The copy should run from the line containing "- [bastion](https://crates.io/crates/bastion-executor-trait)" through the last line of the entries below, exactly as written, with pictures omitted.

====

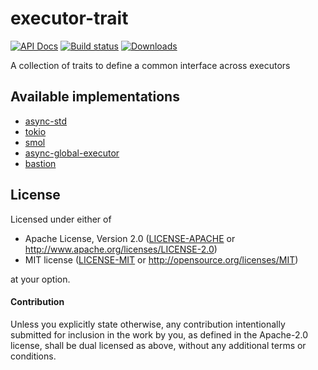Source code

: # executor-trait

[![API Docs](https://docs.rs/executor-trait/badge.svg)](https://docs.rs/executor-trait)
[![Build status](https://github.com/Keruspe/executor-trait/workflows/Build%20and%20test/badge.svg)](https://github.com/Keruspe/executor-trait/actions)
[![Downloads](https://img.shields.io/crates/d/executor-trait.svg)](https://crates.io/crates/executor-trait)

A collection of traits to define a common interface across executors

## Available implementations

- [async-std](https://crates.io/crates/async-executor-trait)
- [tokio](https://crates.io/crates/tokio-executor-trait)
- [smol](https://crates.io/crates/smol-executor-trait)
- [async-global-executor](https://crates.io/crates/async-global-executor-trait)
- [bastion](https://crates.io/crates/bastion-executor-trait)

## License

Licensed under either of

 * Apache License, Version 2.0 ([LICENSE-APACHE](LICENSE-APACHE) or http://www.apache.org/licenses/LICENSE-2.0)
 * MIT license ([LICENSE-MIT](LICENSE-MIT) or http://opensource.org/licenses/MIT)

at your option.

#### Contribution

Unless you explicitly state otherwise, any contribution intentionally submitted
for inclusion in the work by you, as defined in the Apache-2.0 license, shall be
dual licensed as above, without any additional terms or conditions.
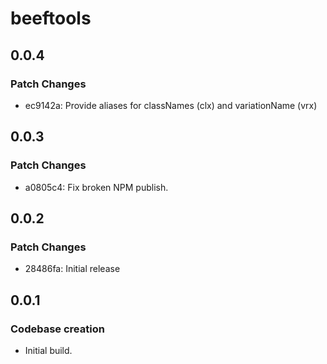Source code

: # beeftools

## 0.0.4

### Patch Changes

- ec9142a: Provide aliases for classNames (clx) and variationName (vrx)

## 0.0.3

### Patch Changes

- a0805c4: Fix broken NPM publish.

## 0.0.2

### Patch Changes

- 28486fa: Initial release

## 0.0.1

### Codebase creation

- Initial build.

====

YOUR RESPONSE –
- [bastion](https://crates.io/crates/bastion-executor-trait)

## License

Licensed under either of

 * Apache License, Version 2.0 ([LICENSE-APACHE](LICENSE-APACHE) or http://www.apache.org/licenses/LICENSE-2.0)
 * MIT license ([LICENSE-MIT](LICENSE-MIT) or http://opensource.org/licenses/MIT)

at your option.

#### Contribution

Unless you explicitly state otherwise, any contribution intentionally submitted
for inclusion in the work by you, as defined in the Apache-2.0 license, shall be
dual licensed as above, without any additional terms or conditions.
Source code

: # beeftools

## 0.0.4

### Patch Changes

- ec9142a: Provide aliases for classNames (clx) and variationName (vrx)

## 0.0.3

### Patch Changes

- a0805c4: Fix broken NPM publish.

## 0.0.2

### Patch Changes

- 28486fa: Initial release

## 0.0.1

### Codebase creation

- Initial build.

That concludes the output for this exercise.